== Recorded data ==
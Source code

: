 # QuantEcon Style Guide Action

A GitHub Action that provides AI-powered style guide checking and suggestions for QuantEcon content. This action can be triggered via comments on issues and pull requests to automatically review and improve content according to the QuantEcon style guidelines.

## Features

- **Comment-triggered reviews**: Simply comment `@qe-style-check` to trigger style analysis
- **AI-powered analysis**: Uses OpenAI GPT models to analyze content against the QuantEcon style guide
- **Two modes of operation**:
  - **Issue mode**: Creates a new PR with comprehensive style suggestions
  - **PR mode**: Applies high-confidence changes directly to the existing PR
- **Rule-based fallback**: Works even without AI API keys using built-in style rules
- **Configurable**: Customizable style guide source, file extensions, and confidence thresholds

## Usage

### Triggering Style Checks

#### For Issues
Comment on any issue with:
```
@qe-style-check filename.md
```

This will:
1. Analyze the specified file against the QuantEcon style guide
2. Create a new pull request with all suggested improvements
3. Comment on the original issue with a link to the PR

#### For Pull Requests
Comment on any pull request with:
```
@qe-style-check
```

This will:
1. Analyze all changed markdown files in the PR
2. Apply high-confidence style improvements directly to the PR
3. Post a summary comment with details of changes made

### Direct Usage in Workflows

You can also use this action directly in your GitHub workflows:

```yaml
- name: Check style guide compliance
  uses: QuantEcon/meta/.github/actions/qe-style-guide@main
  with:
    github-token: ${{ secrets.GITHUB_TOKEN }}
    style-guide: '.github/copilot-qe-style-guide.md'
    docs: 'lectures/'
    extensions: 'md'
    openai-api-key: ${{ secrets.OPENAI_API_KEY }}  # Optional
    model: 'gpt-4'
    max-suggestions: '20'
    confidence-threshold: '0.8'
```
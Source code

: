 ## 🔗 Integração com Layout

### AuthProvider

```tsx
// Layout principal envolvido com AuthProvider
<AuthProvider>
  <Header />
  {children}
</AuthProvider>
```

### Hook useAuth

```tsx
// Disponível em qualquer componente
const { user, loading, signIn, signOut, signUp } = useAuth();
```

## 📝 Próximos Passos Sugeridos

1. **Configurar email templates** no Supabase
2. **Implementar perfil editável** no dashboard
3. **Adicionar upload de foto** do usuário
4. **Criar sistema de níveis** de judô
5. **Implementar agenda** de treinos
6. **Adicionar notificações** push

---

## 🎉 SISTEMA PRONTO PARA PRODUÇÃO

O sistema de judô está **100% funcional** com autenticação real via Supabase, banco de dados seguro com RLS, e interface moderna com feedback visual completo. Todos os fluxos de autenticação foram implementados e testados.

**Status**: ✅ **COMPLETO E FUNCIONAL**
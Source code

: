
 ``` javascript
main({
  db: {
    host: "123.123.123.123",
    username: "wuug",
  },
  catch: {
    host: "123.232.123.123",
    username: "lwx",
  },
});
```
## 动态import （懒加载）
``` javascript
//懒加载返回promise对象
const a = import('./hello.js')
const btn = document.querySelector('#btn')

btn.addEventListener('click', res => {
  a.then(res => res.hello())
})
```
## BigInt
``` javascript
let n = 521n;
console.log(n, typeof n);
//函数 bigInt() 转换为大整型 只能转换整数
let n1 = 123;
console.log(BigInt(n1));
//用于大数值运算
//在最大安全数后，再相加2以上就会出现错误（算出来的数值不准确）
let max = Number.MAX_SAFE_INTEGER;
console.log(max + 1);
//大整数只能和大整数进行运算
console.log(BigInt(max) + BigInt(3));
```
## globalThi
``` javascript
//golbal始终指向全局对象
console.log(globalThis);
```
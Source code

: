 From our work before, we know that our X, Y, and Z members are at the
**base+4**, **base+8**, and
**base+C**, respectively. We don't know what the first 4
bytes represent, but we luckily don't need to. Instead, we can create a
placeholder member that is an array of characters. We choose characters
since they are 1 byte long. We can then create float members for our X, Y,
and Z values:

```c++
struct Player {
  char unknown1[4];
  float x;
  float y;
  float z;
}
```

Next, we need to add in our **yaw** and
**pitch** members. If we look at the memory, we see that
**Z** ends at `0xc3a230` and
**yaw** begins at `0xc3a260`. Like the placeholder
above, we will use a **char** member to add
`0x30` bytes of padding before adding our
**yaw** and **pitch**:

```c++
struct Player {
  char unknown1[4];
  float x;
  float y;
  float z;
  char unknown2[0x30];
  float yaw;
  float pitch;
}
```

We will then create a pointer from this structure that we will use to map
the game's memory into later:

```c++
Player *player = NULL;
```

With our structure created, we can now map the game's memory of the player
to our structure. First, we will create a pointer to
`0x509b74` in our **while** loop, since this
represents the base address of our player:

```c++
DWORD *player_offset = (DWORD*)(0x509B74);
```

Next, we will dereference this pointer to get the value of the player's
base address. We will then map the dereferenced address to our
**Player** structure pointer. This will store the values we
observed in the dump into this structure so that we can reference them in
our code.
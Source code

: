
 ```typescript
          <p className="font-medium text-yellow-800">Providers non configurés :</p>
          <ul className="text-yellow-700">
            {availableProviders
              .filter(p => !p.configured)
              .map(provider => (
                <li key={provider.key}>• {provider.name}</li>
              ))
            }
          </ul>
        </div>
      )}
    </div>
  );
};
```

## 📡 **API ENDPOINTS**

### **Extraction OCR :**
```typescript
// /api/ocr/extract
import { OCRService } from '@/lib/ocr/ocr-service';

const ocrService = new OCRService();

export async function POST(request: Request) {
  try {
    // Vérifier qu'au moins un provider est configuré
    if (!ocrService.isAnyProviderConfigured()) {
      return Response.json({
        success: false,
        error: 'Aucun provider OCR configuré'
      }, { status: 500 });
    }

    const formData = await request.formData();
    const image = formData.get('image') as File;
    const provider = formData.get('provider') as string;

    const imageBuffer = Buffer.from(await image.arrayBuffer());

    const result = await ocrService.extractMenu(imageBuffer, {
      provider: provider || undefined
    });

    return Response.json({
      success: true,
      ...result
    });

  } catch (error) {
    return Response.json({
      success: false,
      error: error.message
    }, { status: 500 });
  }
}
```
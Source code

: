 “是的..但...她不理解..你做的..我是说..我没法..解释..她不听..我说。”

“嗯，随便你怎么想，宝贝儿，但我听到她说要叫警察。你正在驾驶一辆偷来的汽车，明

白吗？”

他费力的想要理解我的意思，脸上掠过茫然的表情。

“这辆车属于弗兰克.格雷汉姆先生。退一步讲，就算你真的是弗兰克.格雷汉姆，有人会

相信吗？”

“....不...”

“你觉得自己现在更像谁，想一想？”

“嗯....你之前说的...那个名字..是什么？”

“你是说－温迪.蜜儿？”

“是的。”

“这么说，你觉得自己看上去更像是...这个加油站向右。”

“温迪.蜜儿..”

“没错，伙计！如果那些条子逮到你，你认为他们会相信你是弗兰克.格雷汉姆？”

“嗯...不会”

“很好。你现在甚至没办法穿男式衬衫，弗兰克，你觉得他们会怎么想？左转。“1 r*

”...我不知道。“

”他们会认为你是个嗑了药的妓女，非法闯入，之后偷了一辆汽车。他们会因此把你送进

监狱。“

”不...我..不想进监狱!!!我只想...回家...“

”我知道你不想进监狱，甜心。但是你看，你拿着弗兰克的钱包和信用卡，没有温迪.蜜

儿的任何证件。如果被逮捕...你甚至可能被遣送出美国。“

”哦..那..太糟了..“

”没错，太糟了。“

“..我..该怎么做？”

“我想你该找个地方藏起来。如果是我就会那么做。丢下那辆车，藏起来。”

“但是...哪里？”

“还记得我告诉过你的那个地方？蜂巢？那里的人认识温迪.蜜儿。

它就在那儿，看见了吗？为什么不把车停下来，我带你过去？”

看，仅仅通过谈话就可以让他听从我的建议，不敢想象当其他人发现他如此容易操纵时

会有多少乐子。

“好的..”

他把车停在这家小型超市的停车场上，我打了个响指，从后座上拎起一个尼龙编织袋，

== Aim of the exercise ==
Go through the data above and repeat all of it exactly.

== Expected output ==
Source code

: # QuantEcon Style Guide Action

A GitHub Action that provides AI-powered style guide checking and suggestions for QuantEcon content. This action can be triggered via comments on issues and pull requests to automatically review and improve content according to the QuantEcon style guidelines.

## Features

- **Comment-triggered reviews**: Simply comment `@qe-style-check` to trigger style analysis
- **AI-powered analysis**: Uses OpenAI GPT models to analyze content against the QuantEcon style guide
- **Two modes of operation**:
  - **Issue mode**: Creates a new PR with comprehensive style suggestions
  - **PR mode**: Applies high-confidence changes directly to the existing PR
- **Rule-based fallback**: Works even without AI API keys using built-in style rules
- **Configurable**: Customizable style guide source, file extensions, and confidence thresholds

## Usage

### Triggering Style Checks

#### For Issues
Comment on any issue with:
```
@qe-style-check filename.md
```

This will:
1. Analyze the specified file against the QuantEcon style guide
2. Create a new pull request with all suggested improvements
3. Comment on the original issue with a link to the PR

#### For Pull Requests
Comment on any pull request with:
```
@qe-style-check
```

This will:
1. Analyze all changed markdown files in the PR
2. Apply high-confidence style improvements directly to the PR
3. Post a summary comment with details of changes made

### Direct Usage in Workflows

You can also use this action directly in your GitHub workflows:

```yaml
- name: Check style guide compliance
  uses: QuantEcon/meta/.github/actions/qe-style-guide@main
  with:
    github-token: ${{ secrets.GITHUB_TOKEN }}
    style-guide: '.github/copilot-qe-style-guide.md'
    docs: 'lectures/'
    extensions: 'md'
    openai-api-key: ${{ secrets.OPENAI_API_KEY }}  # Optional
    model: 'gpt-4'
    max-suggestions: '20'
    confidence-threshold: '0.8'
```
Source code

: ## 🔗 Integração com Layout

### AuthProvider

```tsx
// Layout principal envolvido com AuthProvider
<AuthProvider>
  <Header />
  {children}
</AuthProvider>
```

### Hook useAuth

```tsx
// Disponível em qualquer componente
const { user, loading, signIn, signOut, signUp } = useAuth();
```

## 📝 Próximos Passos Sugeridos

1. **Configurar email templates** no Supabase
2. **Implementar perfil editável** no dashboard
3. **Adicionar upload de foto** do usuário
4. **Criar sistema de níveis** de judô
5. **Implementar agenda** de treinos
6. **Adicionar notificações** push

---

## 🎉 SISTEMA PRONTO PARA PRODUÇÃO

O sistema de judô está **100% funcional** com autenticação real via Supabase, banco de dados seguro com RLS, e interface moderna com feedback visual completo. Todos os fluxos de autenticação foram implementados e testados.

**Status**: ✅ **COMPLETO E FUNCIONAL**
Source code

:
 ``` javascript
main({
  db: {
    host: "123.123.123.123",
    username: "wuug",
  },
  catch: {
    host: "123.232.123.123",
    username: "lwx",
  },
});
```
## 动态import （懒加载）
``` javascript
//懒加载返回promise对象
const a = import('./hello.js')
const btn = document.querySelector('#btn')

btn.addEventListener('click', res => {
  a.then(res => res.hello())
})
```
## BigInt
``` javascript
let n = 521n;
console.log(n, typeof n);
//函数 bigInt() 转换为大整型 只能转换整数
let n1 = 123;
console.log(BigInt(n1));
//用于大数值运算
//在最大安全数后，再相加2以上就会出现错误（算出来的数值不准确）
let max = Number.MAX_SAFE_INTEGER;
console.log(max + 1);
//大整数只能和大整数进行运算
console.log(BigInt(max) + BigInt(3));
```
## globalThi
``` javascript
//golbal始终指向全局对象
console.log(globalThis);
```
Source code

: From our work before, we know that our X, Y, and Z members are at the
**base+4**, **base+8**, and
**base+C**, respectively. We don't know what the first 4
bytes represent, but we luckily don't need to. Instead, we can create a
placeholder member that is an array of characters. We choose characters
since they are 1 byte long. We can then create float members for our X, Y,
and Z values:

```c++
struct Player {
  char unknown1[4];
  float x;
  float y;
  float z;
}
```

Next, we need to add in our **yaw** and
**pitch** members. If we look at the memory, we see that
**Z** ends at `0xc3a230` and
**yaw** begins at `0xc3a260`. Like the placeholder
above, we will use a **char** member to add
`0x30` bytes of padding before adding our
**yaw** and **pitch**:

```c++
struct Player {
  char unknown1[4];
  float x;
  float y;
  float z;
  char unknown2[0x30];
  float yaw;
  float pitch;
}
```

We will then create a pointer from this structure that we will use to map
the game's memory into later:

```c++
Player *player = NULL;
```

With our structure created, we can now map the game's memory of the player
to our structure. First, we will create a pointer to
`0x509b74` in our **while** loop, since this
represents the base address of our player:

```c++
DWORD *player_offset = (DWORD*)(0x509B74);
```

Next, we will dereference this pointer to get the value of the player's
base address. We will then map the dereferenced address to our
**Player** structure pointer. This will store the values we
observed in the dump into this structure so that we can reference them in
our code.
Source code

:
 ```typescript
          <p className="font-medium text-yellow-800">Providers non configurés :</p>
          <ul className="text-yellow-700">
            {availableProviders
              .filter(p => !p.configured)
              .map(provider => (
                <li key={provider.key}>• {provider.name}</li>
              ))
            }
          </ul>
        </div>
      )}
    </div>
  );
};
```

## 📡 **API ENDPOINTS**

### **Extraction OCR :**
```typescript
// /api/ocr/extract
import { OCRService } from '@/lib/ocr/ocr-service';

const ocrService = new OCRService();

export async function POST(request: Request) {
  try {
    // Vérifier qu'au moins un provider est configuré
    if (!ocrService.isAnyProviderConfigured()) {
      return Response.json({
        success: false,
        error: 'Aucun provider OCR configuré'
      }, { status: 500 });
    }

    const formData = await request.formData();
    const image = formData.get('image') as File;
    const provider = formData.get('provider') as string;

    const imageBuffer = Buffer.from(await image.arrayBuffer());

    const result = await ocrService.extractMenu(imageBuffer, {
      provider: provider || undefined
    });

    return Response.json({
      success: true,
      ...result
    });

  } catch (error) {
    return Response.json({
      success: false,
      error: error.message
    }, { status: 500 });
  }
}
```
Source code

: “是的..但...她不理解..你做的..我是说..我没法..解释..她不听..我说。”

“嗯，随便你怎么想，宝贝儿，但我听到她说要叫警察。你正在驾驶一辆偷来的汽车，明

白吗？”

他费力的想要理解我的意思，脸上掠过茫然的表情。

“这辆车属于弗兰克.格雷汉姆先生。退一步讲，就算你真的是弗兰克.格雷汉姆，有人会

相信吗？”

“....不...”

“你觉得自己现在更像谁，想一想？”

“嗯....你之前说的...那个名字..是什么？”

“你是说－温迪.蜜儿？”

“是的。”

“这么说，你觉得自己看上去更像是...这个加油站向右。”

“温迪.蜜儿..”

“没错，伙计！如果那些条子逮到你，你认为他们会相信你是弗兰克.格雷汉姆？”

“嗯...不会”

“很好。你现在甚至没办法穿男式衬衫，弗兰克，你觉得他们会怎么想？左转。“1 r*

”...我不知道。“

”他们会认为你是个嗑了药的妓女，非法闯入，之后偷了一辆汽车。他们会因此把你送进

监狱。“

”不...我..不想进监狱!!!我只想...回家...“

”我知道你不想进监狱，甜心。但是你看，你拿着弗兰克的钱包和信用卡，没有温迪.蜜

儿的任何证件。如果被逮捕...你甚至可能被遣送出美国。“

”哦..那..太糟了..“

”没错，太糟了。“

“..我..该怎么做？”

“我想你该找个地方藏起来。如果是我就会那么做。丢下那辆车，藏起来。”

“但是...哪里？”

“还记得我告诉过你的那个地方？蜂巢？那里的人认识温迪.蜜儿。

它就在那儿，看见了吗？为什么不把车停下来，我带你过去？”

看，仅仅通过谈话就可以让他听从我的建议，不敢想象当其他人发现他如此容易操纵时

会有多少乐子。

“好的..”

他把车停在这家小型超市的停车场上，我打了个响指，从后座上拎起一个尼龙编织袋，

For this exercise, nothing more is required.